** Try it **
Every line below that has the string "Pirátský" needs to be copied.

** Data section **
......

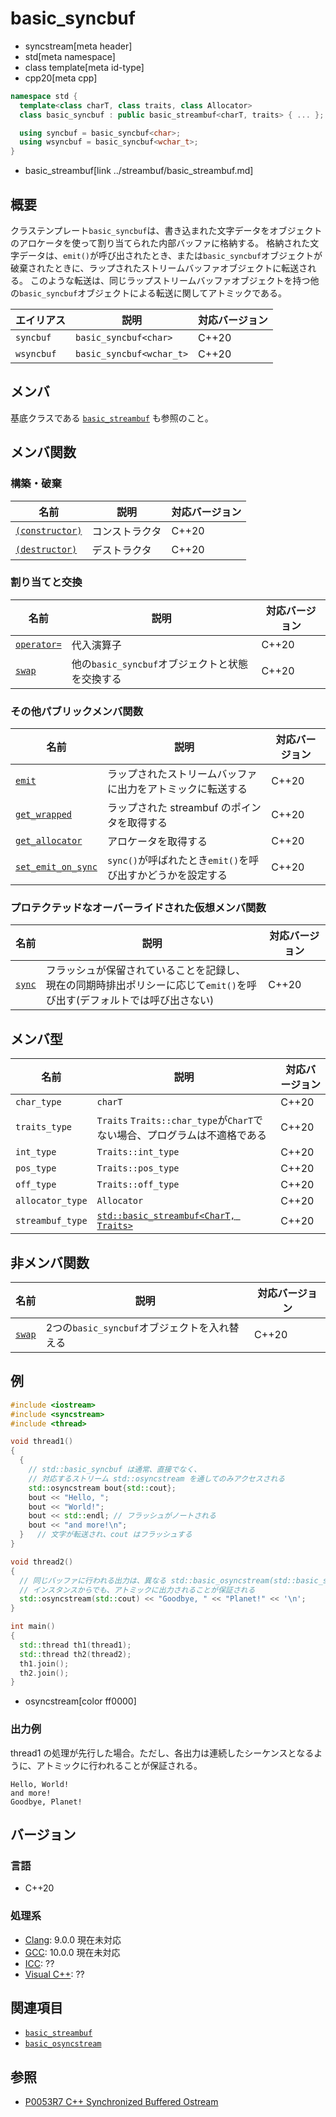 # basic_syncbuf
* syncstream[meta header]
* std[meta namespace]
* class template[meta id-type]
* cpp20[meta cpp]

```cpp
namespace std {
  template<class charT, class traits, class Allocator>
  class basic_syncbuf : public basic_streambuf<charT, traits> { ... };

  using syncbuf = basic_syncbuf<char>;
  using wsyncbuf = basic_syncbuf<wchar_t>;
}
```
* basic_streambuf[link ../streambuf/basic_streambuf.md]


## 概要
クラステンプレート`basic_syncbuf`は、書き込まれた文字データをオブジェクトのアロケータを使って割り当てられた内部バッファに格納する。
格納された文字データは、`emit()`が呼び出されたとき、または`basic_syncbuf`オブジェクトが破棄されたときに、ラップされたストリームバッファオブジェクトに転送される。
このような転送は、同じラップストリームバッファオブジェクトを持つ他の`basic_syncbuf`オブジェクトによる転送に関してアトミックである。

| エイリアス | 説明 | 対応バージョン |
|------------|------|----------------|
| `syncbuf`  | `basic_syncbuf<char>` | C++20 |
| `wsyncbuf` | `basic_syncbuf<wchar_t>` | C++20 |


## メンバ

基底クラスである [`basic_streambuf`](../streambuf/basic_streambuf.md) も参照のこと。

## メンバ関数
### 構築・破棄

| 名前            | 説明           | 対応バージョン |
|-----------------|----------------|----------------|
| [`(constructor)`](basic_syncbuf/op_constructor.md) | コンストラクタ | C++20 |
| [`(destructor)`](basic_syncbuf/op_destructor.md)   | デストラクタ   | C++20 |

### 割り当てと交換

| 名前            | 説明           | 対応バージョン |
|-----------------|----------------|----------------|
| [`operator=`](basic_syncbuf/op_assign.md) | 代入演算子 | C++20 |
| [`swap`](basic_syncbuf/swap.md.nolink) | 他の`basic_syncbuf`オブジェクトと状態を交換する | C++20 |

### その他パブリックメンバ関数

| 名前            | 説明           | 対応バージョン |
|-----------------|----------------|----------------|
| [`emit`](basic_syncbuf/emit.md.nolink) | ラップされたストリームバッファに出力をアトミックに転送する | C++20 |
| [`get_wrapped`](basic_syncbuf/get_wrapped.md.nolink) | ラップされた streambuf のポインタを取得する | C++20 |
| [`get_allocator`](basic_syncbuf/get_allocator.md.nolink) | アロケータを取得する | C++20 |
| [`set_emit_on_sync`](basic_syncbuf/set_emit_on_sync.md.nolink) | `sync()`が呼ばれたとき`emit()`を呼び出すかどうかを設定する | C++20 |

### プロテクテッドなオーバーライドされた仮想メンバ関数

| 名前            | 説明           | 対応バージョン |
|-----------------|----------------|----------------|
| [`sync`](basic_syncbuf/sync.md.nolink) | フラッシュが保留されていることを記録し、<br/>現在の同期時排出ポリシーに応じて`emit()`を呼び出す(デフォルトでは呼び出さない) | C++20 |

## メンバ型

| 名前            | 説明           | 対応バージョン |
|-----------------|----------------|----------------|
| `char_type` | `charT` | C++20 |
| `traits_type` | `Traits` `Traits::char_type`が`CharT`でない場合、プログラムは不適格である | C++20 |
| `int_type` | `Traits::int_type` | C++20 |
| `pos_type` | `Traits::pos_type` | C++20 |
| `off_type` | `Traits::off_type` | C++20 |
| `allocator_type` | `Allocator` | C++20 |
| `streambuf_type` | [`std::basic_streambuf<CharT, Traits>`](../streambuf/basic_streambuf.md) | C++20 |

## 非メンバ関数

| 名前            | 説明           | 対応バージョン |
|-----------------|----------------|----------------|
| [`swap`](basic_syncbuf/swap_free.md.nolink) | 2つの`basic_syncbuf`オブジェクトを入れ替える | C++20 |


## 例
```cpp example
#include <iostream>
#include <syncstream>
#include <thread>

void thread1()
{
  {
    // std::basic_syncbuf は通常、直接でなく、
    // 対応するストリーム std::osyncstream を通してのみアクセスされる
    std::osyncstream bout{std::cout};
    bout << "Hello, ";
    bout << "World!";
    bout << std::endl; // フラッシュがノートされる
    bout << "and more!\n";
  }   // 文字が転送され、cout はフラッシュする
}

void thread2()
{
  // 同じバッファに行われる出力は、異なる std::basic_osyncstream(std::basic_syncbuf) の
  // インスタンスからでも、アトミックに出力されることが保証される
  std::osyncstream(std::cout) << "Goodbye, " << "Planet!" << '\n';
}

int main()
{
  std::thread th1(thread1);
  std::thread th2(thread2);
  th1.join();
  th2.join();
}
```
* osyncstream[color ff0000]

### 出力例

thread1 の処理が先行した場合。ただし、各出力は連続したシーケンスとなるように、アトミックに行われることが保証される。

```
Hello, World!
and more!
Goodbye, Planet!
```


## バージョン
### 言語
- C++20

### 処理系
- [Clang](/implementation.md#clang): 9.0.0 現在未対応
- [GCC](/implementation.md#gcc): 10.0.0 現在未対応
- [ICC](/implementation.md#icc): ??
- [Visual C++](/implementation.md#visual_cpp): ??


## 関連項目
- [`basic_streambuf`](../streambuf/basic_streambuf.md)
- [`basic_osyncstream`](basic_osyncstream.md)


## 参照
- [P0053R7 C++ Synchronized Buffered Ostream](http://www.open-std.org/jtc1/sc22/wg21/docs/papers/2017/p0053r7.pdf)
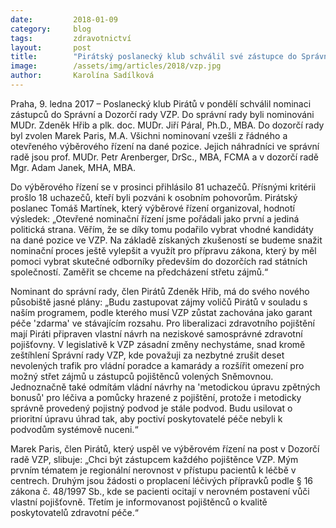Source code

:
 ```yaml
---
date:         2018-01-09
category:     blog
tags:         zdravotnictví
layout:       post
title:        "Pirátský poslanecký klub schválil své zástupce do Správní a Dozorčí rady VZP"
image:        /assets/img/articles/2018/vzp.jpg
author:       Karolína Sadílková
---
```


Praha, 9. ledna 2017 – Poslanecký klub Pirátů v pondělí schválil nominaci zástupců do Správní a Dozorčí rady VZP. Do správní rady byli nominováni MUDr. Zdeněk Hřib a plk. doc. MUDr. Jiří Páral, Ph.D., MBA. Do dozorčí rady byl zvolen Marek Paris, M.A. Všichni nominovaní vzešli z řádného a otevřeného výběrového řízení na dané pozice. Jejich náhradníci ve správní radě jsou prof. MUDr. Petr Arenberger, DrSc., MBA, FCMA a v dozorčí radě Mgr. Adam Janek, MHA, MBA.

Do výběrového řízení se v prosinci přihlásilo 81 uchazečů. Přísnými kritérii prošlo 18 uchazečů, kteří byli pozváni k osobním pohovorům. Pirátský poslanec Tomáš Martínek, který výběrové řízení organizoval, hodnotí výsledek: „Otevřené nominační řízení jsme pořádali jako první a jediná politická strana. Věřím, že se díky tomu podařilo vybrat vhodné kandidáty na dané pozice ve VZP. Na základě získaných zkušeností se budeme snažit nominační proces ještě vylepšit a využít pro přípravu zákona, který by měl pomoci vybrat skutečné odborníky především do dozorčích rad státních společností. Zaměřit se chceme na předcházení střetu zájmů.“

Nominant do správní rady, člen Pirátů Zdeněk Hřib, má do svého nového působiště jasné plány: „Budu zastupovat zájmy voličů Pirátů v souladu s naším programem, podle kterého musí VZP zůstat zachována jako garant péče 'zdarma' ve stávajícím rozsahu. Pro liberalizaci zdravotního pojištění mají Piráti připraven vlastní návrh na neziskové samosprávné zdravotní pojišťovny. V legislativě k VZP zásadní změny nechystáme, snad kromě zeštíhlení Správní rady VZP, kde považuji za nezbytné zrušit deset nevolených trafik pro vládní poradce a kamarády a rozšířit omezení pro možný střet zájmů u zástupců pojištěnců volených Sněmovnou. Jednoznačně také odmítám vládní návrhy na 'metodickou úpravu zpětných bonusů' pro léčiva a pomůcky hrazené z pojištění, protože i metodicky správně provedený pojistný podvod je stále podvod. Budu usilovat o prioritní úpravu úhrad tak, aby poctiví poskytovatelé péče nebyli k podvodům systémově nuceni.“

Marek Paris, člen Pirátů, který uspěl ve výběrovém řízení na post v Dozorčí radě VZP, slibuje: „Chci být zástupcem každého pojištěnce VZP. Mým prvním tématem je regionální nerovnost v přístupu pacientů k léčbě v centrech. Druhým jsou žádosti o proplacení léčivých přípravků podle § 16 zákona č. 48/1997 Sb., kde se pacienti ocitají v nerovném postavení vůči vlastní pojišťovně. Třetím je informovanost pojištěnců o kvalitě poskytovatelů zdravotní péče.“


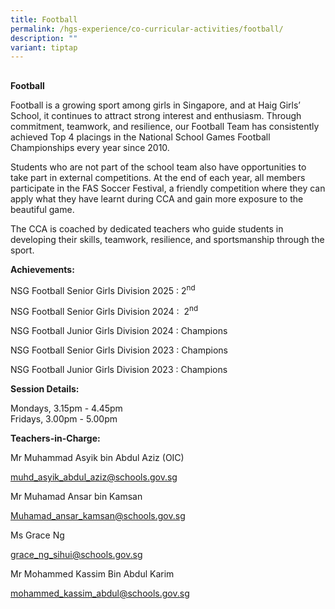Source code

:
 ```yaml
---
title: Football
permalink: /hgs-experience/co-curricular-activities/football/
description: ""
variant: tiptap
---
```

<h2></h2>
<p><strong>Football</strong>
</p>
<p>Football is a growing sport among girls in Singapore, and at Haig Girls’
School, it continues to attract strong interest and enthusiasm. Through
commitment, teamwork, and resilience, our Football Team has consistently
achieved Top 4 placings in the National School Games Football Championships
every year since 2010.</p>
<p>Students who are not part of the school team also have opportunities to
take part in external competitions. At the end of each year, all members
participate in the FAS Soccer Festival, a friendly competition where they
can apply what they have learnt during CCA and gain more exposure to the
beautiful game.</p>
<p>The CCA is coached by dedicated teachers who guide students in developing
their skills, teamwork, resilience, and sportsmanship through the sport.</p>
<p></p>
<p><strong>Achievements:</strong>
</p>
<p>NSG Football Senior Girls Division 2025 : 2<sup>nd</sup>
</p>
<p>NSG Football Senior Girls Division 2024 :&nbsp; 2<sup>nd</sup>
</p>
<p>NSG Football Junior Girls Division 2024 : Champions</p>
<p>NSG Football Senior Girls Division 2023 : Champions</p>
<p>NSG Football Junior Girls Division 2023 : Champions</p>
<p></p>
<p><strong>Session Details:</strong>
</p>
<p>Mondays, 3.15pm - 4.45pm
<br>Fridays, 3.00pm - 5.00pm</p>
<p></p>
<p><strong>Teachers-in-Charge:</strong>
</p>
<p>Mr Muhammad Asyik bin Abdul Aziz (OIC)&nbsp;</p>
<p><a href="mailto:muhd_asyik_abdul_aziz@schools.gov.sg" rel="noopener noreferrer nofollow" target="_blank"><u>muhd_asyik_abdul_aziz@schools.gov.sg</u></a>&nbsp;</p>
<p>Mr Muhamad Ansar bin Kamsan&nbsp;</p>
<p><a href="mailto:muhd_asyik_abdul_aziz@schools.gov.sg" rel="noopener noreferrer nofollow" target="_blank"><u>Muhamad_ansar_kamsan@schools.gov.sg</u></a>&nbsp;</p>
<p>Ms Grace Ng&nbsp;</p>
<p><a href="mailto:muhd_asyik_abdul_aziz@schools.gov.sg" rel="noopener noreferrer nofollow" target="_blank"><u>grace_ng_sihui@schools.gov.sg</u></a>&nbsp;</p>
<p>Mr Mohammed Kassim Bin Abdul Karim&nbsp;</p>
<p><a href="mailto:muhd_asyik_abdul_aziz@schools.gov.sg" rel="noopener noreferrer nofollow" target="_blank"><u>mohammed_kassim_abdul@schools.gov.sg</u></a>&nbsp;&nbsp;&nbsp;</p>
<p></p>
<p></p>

......

** Reply to the exercise **
title:        "Pirátský poslanecký klub schválil své zástupce do Správní a Dozorčí rady VZP"
Do výběrového řízení se v prosinci přihlásilo 81 uchazečů. Přísnými kritérii prošlo 18 uchazečů, kteří byli pozváni k osobním pohovorům. Pirátský poslanec Tomáš Martínek, který výběrové řízení organizoval, hodnotí výsledek: „Otevřené nominační řízení jsme pořádali jako první a jediná politická strana. Věřím, že se díky tomu podařilo vybrat vhodné kandidáty na dané pozice ve VZP. Na základě získaných zkušeností se budeme snažit nominační proces ještě vylepšit a využít pro přípravu zákona, který by měl pomoci vybrat skutečné odborníky především do dozorčích rad státních společností. Zaměřit se chceme na předcházení střetu zájmů.“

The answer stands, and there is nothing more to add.